Mahasiswa Desak DPR Minta Bentuk Tim Investigasi Independen Usut Kekerasan dan Dugaan Makar
Ada tiga pimpinan DPR menerima audiensi BEM SI Kerakyatan dan sejumlah perwakilan organisasi kepemudaan hingga keagamaan.
Badan Eksekutif Mahasiswa Seluruh Indonesia (BEM SI) Kerakyatan menyampaikan sejumlah tuntutan langsung kepada pimpinan DPR di ruang Abdul Muis, gedung Nusantara atau Kura-Kura, Kompleks Parlemen, Senayan, Jakarta Pusat, Rabu (3/9). Ada tiga pimpinan DPR yakni Sufmi Dasco Ahmad, Saan Mustopa dan Cucun Ahmad Syamsurizal menerima audiensi BEM SI Kerakyatan dan sejumlah perwakilan organisasi kepemudaan hingga keagamaan.

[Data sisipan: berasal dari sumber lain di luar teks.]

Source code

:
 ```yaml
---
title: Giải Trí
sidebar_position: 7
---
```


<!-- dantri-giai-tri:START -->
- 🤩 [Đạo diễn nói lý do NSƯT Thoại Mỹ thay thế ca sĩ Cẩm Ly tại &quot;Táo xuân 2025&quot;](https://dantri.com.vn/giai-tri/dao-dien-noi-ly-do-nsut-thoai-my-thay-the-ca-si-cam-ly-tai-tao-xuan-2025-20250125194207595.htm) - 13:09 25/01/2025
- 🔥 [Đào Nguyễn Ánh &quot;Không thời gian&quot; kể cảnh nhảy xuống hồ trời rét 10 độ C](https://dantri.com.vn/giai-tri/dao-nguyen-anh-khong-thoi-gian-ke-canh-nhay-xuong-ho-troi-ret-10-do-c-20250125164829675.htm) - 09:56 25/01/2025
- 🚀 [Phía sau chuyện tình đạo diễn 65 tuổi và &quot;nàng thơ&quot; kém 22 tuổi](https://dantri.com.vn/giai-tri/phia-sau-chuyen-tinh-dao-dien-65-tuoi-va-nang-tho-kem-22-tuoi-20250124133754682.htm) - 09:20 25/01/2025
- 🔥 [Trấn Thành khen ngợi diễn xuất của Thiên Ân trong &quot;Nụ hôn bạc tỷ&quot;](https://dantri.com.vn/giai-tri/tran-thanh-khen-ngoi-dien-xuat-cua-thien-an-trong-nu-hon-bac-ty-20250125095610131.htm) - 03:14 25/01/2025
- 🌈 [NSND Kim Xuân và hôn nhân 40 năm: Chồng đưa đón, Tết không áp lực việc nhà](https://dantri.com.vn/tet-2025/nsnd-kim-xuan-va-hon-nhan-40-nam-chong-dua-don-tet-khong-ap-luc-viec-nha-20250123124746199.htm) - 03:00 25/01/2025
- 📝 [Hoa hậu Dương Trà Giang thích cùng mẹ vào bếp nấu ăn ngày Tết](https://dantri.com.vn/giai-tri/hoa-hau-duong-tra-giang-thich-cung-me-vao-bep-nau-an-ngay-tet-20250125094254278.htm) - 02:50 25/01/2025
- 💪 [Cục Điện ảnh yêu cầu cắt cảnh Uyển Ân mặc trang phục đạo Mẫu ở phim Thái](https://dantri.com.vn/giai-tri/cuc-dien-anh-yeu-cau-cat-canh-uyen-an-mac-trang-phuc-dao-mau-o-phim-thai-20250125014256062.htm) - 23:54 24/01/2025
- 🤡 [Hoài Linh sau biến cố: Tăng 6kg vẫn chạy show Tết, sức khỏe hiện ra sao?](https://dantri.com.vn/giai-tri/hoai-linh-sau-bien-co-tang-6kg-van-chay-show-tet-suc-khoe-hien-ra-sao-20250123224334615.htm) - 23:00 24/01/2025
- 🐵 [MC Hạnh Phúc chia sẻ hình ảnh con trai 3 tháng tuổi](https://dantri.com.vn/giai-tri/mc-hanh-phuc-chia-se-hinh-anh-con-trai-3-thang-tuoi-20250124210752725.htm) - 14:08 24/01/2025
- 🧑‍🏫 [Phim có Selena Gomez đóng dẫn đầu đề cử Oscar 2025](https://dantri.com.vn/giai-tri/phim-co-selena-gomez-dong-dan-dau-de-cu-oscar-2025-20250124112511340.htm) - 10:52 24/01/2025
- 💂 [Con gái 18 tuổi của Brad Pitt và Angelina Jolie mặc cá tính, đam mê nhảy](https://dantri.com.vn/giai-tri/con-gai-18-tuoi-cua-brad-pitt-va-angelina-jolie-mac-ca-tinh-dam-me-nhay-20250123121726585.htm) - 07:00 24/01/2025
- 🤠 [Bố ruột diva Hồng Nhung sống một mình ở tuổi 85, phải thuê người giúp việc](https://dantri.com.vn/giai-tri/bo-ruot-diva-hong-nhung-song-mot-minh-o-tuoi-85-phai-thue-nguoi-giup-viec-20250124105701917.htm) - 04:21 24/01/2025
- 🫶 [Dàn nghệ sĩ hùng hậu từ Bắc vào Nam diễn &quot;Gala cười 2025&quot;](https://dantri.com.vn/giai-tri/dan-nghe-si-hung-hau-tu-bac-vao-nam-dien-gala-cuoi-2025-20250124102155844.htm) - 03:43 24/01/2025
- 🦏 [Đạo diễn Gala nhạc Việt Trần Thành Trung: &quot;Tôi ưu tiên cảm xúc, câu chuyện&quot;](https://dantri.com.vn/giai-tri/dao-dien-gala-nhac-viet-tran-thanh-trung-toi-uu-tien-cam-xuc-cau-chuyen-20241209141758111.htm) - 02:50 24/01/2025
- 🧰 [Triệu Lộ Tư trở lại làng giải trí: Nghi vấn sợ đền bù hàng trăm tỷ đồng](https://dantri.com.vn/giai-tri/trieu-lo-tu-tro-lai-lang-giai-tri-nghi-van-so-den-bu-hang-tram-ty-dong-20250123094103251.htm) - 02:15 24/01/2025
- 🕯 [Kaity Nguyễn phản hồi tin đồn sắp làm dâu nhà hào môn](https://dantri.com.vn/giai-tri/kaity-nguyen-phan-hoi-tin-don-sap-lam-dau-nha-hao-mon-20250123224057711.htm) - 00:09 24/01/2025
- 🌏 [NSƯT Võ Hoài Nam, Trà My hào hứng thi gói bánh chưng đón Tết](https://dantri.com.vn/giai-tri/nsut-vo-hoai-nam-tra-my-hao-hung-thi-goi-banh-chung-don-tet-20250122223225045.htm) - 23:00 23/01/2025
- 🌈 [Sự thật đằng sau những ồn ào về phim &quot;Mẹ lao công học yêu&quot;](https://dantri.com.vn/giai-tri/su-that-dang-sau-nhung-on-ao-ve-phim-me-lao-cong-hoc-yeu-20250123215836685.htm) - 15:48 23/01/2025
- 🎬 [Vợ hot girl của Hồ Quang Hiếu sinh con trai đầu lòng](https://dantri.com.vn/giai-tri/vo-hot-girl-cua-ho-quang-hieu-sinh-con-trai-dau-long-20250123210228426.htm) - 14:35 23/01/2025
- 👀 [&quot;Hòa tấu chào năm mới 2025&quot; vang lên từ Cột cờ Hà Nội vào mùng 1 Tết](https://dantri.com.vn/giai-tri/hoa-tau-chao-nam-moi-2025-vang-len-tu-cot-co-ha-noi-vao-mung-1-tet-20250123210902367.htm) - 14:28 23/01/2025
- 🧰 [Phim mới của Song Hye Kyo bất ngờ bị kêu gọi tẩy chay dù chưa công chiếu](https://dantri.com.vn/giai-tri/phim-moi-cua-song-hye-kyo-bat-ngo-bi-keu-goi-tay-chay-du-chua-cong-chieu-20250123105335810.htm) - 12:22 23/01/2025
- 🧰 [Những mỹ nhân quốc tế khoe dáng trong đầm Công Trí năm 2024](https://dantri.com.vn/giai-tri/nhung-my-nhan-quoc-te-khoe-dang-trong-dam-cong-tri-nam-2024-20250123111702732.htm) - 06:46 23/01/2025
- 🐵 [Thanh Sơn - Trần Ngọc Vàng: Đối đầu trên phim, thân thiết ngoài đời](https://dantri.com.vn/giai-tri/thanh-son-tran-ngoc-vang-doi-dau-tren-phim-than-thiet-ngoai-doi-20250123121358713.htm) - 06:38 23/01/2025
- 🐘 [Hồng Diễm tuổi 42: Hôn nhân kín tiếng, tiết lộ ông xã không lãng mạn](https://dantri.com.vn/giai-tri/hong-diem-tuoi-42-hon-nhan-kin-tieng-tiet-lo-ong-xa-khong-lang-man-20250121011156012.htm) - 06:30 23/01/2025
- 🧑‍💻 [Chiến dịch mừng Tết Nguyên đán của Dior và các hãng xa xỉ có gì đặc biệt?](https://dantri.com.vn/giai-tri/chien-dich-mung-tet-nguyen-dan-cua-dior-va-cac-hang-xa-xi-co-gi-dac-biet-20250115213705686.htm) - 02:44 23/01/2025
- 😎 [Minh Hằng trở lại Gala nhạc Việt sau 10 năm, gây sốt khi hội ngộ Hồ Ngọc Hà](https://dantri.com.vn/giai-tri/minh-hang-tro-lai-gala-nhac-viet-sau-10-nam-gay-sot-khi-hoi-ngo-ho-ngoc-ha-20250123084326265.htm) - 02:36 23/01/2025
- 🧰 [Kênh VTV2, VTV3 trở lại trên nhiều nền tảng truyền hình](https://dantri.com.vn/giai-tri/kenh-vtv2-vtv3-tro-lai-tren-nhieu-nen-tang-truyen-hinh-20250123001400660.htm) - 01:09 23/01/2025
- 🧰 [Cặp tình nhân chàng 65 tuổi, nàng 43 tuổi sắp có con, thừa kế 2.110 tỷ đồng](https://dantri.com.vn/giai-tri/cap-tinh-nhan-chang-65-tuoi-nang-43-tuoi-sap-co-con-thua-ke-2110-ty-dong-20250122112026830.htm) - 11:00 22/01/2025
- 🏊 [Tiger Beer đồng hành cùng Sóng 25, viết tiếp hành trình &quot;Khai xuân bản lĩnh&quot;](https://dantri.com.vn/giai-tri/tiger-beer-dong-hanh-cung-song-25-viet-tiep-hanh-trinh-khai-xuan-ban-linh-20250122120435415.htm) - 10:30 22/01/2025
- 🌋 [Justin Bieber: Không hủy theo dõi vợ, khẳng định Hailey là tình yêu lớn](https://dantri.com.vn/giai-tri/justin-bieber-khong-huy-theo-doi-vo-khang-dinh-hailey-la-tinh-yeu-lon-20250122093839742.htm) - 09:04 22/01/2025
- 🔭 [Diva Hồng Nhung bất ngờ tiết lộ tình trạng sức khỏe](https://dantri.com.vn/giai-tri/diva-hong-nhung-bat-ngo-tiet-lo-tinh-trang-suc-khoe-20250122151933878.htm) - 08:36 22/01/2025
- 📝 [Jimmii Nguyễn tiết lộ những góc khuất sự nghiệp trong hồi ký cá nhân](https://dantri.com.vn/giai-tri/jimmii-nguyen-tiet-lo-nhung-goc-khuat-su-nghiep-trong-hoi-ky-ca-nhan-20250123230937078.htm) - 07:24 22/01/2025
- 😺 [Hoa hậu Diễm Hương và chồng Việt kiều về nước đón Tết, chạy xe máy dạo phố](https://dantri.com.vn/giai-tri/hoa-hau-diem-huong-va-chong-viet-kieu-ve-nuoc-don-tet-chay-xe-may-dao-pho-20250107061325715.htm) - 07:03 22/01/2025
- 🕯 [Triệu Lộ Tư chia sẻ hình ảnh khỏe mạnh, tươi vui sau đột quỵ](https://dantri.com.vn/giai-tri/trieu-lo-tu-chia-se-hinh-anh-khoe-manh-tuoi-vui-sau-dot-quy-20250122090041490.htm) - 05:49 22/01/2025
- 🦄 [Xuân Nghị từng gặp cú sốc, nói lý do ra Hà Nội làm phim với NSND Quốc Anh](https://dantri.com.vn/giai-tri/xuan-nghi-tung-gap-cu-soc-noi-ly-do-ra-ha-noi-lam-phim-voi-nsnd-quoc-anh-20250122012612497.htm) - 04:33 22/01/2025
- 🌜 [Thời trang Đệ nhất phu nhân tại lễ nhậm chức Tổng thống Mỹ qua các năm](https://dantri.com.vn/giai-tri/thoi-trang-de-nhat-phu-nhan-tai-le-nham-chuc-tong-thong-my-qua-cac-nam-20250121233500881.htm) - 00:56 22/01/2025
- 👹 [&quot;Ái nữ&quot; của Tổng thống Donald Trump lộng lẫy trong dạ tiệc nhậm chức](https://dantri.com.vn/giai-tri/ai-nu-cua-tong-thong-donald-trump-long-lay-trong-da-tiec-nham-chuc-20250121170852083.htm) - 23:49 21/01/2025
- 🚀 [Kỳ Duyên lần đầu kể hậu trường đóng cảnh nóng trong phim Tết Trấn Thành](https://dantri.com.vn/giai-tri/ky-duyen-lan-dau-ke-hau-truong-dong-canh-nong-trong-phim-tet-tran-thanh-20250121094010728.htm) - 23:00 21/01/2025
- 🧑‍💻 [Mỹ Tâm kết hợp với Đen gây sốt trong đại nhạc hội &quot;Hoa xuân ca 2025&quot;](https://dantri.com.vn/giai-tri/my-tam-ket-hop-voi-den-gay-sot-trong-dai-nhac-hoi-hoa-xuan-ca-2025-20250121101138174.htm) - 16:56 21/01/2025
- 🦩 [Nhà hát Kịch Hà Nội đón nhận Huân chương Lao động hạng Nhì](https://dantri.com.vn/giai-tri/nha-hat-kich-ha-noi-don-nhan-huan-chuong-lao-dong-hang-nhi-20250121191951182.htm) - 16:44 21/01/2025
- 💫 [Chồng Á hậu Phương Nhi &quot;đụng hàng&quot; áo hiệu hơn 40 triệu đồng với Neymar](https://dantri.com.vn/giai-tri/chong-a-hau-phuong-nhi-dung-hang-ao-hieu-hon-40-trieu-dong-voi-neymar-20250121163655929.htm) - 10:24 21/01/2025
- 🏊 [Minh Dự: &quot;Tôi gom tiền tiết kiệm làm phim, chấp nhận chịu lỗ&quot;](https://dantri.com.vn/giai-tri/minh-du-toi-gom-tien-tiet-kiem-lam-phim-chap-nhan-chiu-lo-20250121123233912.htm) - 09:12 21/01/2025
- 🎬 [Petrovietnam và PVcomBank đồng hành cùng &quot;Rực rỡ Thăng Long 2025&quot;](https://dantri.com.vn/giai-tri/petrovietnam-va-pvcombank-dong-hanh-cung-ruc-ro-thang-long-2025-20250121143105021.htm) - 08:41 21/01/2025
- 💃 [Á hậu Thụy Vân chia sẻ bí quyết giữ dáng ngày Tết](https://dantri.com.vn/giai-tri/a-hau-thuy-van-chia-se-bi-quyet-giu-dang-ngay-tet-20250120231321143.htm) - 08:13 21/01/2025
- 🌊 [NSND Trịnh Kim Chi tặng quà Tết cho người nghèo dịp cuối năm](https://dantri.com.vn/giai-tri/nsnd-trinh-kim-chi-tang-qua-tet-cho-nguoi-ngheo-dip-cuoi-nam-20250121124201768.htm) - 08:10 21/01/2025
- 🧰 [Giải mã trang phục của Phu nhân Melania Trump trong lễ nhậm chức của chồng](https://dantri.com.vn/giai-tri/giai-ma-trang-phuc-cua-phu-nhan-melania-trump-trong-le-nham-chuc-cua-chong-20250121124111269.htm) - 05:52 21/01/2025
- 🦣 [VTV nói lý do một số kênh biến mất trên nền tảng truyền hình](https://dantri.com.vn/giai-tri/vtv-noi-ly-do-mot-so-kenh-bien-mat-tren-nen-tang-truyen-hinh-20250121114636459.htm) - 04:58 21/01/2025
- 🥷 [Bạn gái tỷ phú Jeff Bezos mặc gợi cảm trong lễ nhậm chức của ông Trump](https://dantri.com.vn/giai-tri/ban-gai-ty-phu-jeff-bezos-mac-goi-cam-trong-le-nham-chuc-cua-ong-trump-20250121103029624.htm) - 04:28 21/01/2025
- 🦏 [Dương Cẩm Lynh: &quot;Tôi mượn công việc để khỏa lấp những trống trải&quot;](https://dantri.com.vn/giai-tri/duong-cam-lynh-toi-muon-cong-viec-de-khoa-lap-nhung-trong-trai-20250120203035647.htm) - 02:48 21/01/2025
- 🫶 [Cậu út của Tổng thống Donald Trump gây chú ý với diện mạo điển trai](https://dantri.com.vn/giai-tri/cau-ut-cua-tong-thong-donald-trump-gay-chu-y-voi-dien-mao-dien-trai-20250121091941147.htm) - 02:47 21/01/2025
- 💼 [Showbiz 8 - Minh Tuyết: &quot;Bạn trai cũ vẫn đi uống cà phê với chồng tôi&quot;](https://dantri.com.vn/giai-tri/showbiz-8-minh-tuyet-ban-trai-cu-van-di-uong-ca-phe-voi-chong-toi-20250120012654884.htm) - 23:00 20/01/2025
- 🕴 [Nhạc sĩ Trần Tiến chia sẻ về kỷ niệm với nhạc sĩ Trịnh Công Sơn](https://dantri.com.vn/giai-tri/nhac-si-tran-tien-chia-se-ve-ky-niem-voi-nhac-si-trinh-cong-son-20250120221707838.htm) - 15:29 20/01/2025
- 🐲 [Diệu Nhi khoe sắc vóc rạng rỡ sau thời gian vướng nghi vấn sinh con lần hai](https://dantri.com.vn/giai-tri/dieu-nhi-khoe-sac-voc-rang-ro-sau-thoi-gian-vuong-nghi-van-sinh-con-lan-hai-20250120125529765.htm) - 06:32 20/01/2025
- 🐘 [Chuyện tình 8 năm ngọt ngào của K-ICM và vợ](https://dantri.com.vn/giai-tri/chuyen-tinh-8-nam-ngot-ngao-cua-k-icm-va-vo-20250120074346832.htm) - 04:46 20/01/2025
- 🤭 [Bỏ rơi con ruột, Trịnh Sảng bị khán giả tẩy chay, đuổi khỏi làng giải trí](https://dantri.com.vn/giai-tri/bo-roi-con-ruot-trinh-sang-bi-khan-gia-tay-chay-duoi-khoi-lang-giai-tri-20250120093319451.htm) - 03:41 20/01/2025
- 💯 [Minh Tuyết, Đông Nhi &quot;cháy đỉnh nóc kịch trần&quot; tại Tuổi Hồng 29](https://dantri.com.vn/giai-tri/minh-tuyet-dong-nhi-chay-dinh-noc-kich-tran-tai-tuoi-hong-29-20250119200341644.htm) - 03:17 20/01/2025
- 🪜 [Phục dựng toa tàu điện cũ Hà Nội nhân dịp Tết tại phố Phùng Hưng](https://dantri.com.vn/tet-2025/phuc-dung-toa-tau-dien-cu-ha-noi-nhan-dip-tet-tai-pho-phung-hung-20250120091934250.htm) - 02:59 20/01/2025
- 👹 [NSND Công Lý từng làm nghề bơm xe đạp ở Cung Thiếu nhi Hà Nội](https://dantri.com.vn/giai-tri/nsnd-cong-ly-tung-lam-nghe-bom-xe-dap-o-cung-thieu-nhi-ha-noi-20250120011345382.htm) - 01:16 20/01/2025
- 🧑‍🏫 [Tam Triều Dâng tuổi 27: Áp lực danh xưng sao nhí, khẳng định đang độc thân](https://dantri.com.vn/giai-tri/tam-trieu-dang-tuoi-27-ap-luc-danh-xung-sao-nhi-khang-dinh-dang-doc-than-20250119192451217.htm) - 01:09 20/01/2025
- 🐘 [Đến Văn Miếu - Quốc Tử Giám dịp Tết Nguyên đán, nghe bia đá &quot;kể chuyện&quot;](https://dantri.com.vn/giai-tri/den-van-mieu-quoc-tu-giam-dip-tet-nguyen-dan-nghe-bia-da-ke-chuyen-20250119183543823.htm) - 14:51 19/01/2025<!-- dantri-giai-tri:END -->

Dalam kesempatan itu, perwakilan BEM SI Kerakyatan menyampaikan sejumlah tuntutan. Salah satunya mendesak Presiden Prabowo Subianto untuk membentuk tim investigasi.
Permintaan itu untuk mengusut sejumlah kekerasan terhadap masyarakat sipil yang terjadi sepanjang aksi demonstrasi 25-31 Agustus 2025.
"Kami ingin investigasi mengusut tuntas berbagai kekerasan yang terjadi sepanjang Agustus ini, pun juga dengan dugaan makar yang keluar dari mulut Bapak Presiden Prabowo," kata Ketua BEM UI, Agus Setyawan dihadapan pimpinan DPR RI, Jakarta, Rabu (3/9).
Menurut Agus, tim investigasi harus membuktikan anggapan makar dalam aksi unjuk rasa beberapa waktu terakhir. Pasalnya, gerakan masyarakat sipil dan mahasiswa disebutnya telah dirugikan atas tudingan makar.
"Karena kami dari gerakan merasa dirugikan atas statement tersebut, yang kemudian menghalangi gerakan kami ke depan," pungkasnya.